The destabilization campaign began when various opposition leaders said that they were negotiating to find the two-thirds vote in both houses of Congress needed to approve an impeachment process (see NotiSur, 2009-07-31). In a statement printed in the local press and by international news agencies, Mario Abdo Benitez, vice president of the Asociacion Nacional Republicana (ANR, Partido Colorado)--which governed for the 60 years prior to Lugo's election and even publically supported the bloody dictatorship of Gen.

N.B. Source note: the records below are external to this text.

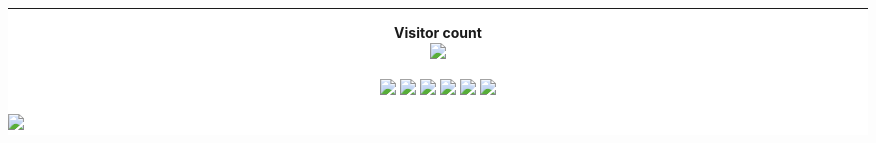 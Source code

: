 <hr>

</p>
  <p align="center"> 
  <b>Visitor count</b><br>
  <img src="https://profile-counter.glitch.me/tayeb320/count.svg" />
</p>

<p align="center">
<a href="https://linkedin.com/in/tayeb-khan-ba4b91117"><img src="https://img.shields.io/badge/-Tayeb%20Khan-0077B5?style=flat&logo=Linkedin&logoColor=white"/></a>
<a href="mailto:tayeb.khan320@gmail.com"><img src="https://img.shields.io/badge/-Gmail-D14836?style=flat&logo=Gmail&logoColor=white"/></a>
<a href="https://instagram.com/iftakhat.mtk"><img src="https://img.shields.io/badge/-Instagram-E4405F?style=flat&logo=Instagram&logoColor=white"/></a>
<a href="https://facebook.com/tayeb320"><img src="https://img.shields.io/badge/-Facebook-1877F2?style=flat&logo=Facebook&logoColor=white"/></a>
<a href="https://twitter.com/tayeb_320"><img src="https://img.shields.io/badge/-Twitter-1877F2?style=flat&logo=twitter&logoColor=white"/></a>
<a href="Tayeb320"><img src="https://img.shields.io/badge/-skype-1877F2?style=flat&logo=skype&logoColor=white"/></a>

<a href="https://stackoverflow.com/users/13446763/tayeb320"><img src="https://img.shields.io/badge/Stack_Overflow-FE7A16?style=flat&&logo=stack-overflow&logoColor=white"/>
</p>

</body>
</html>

Alfredo Stroessner (1954-1989)--said that Lugo "should resign because he is responsible for various extortion kidnappings and because, using Venezuelan President Hugo Chavez's example, he is arming civilian commandos under the pretext of acting in defense of the less-fortunate classes." Abdo Benitez offered no proof of his allegations.

In statements reproduced by Radio Nederland, Alfredo Boccia, a columnist for the Asuncion daily Ultima Hora, said, "Beyond the trial that the press has engaged in from the outset and that legislators are now trying to formalize, Lugo's popularity has suffered from the paternity scandals." He added, "If the impeachment initiative succeeds, Paraguay will be plunged into...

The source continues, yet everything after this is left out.